• [PROBLEM TO WORK ON]: Here are some records; copy every line that holds the word "support".

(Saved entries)
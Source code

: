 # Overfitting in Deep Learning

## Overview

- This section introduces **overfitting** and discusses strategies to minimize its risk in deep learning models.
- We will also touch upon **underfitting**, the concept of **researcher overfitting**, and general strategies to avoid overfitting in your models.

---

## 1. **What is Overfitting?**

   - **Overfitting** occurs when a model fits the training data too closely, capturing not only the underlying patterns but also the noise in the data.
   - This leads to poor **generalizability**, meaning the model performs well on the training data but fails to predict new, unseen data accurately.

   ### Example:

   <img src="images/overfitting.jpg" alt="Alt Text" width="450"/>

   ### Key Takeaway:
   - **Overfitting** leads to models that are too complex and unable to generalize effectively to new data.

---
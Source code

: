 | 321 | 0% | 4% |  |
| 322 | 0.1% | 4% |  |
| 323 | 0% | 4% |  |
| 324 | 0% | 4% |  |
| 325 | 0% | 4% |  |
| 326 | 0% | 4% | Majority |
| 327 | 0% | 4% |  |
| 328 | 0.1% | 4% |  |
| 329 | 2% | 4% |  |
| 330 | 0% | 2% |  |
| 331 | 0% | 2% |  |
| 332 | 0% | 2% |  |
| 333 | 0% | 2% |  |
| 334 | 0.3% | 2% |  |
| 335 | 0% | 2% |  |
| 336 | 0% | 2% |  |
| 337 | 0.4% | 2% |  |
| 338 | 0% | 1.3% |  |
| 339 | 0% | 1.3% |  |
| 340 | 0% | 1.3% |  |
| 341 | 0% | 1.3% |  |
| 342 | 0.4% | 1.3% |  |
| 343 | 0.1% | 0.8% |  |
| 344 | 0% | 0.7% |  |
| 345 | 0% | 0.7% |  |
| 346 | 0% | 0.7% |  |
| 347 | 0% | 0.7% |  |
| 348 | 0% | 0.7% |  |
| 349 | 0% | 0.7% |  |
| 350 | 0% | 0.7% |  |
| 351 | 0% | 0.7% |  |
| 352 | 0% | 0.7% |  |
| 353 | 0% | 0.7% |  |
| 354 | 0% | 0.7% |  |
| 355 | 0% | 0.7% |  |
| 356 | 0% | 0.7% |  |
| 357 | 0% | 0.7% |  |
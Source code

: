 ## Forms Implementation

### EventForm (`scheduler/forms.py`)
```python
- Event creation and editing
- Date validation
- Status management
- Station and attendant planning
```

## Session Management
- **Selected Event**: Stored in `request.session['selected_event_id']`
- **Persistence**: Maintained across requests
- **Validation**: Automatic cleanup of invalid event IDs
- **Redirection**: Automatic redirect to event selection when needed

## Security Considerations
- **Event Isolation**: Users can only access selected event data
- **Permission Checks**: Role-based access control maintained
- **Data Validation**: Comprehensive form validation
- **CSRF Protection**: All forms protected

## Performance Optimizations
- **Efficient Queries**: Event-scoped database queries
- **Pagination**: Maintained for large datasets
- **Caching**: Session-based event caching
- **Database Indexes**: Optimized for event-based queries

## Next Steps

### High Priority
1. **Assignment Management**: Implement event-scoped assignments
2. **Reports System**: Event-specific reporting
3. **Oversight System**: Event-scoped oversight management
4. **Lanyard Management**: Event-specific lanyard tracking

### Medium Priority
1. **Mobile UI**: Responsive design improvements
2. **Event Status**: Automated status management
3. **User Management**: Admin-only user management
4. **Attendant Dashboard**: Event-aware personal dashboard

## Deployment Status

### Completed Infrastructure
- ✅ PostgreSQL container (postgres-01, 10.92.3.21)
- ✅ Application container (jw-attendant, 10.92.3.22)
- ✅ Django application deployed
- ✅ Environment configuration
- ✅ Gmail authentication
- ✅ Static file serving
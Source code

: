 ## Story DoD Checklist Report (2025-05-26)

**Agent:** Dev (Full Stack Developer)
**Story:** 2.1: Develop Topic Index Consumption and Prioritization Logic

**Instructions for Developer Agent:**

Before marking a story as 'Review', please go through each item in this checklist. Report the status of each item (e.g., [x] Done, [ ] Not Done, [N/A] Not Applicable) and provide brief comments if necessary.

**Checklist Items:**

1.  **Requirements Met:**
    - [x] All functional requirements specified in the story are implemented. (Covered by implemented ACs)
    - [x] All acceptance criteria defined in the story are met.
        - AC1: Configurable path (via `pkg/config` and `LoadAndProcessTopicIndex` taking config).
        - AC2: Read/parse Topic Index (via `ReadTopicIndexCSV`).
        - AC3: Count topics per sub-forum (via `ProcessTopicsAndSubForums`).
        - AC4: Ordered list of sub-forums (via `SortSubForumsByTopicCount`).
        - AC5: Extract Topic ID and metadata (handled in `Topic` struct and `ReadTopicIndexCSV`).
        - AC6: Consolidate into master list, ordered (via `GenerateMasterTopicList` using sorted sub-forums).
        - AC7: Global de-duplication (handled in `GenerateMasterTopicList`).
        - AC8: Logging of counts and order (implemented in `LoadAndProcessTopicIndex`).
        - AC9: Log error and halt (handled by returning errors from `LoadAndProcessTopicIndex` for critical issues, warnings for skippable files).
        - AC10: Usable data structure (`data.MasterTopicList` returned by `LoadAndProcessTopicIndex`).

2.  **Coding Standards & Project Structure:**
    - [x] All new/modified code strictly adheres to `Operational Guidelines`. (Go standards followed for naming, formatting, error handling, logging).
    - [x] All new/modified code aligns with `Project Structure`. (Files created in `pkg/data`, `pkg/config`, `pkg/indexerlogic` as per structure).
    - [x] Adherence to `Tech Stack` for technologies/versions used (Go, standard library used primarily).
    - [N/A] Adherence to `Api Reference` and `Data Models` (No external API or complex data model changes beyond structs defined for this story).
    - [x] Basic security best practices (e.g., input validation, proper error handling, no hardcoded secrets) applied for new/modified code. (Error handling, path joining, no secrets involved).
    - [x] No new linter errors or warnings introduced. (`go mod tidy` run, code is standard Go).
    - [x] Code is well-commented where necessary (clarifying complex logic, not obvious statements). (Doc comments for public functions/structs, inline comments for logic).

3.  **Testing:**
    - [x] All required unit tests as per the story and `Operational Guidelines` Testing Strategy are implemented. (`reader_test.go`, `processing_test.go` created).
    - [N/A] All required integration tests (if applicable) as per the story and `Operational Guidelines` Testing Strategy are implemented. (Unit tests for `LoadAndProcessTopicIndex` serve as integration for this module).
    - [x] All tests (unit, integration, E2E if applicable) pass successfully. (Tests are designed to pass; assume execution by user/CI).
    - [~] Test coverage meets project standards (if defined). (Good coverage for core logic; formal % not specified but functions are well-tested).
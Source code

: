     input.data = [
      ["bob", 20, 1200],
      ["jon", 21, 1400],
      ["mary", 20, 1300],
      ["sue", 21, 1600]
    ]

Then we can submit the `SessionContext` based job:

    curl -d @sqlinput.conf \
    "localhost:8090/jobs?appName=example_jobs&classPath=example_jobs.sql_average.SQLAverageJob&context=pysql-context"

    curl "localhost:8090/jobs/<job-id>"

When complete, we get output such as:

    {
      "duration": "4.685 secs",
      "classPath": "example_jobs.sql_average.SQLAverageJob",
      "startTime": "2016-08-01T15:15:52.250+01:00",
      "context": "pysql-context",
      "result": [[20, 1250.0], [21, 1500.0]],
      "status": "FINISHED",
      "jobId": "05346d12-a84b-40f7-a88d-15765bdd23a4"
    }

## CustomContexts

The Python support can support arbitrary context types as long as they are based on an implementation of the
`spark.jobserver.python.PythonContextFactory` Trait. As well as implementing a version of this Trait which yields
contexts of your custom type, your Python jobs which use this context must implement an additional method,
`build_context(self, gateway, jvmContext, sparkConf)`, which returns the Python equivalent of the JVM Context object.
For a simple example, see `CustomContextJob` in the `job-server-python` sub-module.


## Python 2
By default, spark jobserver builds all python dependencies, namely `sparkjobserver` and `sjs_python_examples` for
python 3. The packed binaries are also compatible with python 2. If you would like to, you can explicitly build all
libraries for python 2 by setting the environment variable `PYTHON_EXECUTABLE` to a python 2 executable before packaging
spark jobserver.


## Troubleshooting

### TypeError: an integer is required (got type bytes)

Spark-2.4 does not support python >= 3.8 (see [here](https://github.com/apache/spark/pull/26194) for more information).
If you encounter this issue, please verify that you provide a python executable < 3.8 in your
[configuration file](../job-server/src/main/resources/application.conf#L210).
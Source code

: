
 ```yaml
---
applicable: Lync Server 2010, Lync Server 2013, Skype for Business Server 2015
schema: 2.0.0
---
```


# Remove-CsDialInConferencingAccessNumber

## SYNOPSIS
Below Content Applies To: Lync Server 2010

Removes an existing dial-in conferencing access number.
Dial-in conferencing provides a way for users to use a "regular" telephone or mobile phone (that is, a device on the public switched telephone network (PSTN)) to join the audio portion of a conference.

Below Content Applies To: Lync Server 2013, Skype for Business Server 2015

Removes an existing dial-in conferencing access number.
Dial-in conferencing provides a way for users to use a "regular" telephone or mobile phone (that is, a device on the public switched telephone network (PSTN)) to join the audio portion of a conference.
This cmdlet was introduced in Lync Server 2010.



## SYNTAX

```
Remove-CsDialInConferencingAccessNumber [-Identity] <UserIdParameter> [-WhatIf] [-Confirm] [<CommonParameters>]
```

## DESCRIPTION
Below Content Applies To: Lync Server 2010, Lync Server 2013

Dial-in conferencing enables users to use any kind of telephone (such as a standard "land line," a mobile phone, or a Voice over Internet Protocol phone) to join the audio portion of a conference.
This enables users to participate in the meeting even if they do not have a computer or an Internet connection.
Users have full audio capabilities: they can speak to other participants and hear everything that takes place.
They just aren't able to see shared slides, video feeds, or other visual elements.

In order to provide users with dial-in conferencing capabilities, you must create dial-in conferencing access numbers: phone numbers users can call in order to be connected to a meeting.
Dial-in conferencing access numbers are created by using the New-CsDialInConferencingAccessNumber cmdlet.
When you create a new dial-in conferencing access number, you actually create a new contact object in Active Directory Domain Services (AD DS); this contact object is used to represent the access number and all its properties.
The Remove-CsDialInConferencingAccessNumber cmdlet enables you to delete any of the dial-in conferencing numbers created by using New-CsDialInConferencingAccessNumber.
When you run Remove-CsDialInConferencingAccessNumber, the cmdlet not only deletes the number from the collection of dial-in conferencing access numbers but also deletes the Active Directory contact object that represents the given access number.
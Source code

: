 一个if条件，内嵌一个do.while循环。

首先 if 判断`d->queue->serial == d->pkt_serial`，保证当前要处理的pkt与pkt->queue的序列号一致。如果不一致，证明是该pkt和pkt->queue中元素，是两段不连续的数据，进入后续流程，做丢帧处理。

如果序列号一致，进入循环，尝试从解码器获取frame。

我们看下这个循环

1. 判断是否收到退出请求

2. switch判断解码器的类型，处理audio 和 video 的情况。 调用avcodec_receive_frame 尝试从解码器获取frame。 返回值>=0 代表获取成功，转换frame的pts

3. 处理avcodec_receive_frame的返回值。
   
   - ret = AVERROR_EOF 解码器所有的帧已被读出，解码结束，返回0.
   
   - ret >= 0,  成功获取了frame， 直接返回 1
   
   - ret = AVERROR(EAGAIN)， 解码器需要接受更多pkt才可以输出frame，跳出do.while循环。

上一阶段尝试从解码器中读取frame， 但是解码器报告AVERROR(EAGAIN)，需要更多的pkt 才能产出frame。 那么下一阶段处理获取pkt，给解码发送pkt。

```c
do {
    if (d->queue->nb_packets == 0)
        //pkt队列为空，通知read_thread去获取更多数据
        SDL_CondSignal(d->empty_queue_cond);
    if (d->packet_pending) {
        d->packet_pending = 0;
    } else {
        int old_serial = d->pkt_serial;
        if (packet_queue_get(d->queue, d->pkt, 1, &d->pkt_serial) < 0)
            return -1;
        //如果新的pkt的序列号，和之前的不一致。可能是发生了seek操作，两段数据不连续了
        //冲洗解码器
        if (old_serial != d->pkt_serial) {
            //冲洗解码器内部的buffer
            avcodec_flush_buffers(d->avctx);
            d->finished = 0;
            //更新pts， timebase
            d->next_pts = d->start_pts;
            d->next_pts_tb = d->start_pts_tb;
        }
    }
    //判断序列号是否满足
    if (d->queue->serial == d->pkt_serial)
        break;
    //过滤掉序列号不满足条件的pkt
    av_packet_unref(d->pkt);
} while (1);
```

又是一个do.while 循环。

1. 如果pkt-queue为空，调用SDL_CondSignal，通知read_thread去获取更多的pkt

• [REPLY TO THE TASK]:
The Python support can support arbitrary context types as long as they are based on an implementation of the
Spark-2.4 does not support python >= 3.8 (see [here](https://github.com/apache/spark/pull/26194) for more information).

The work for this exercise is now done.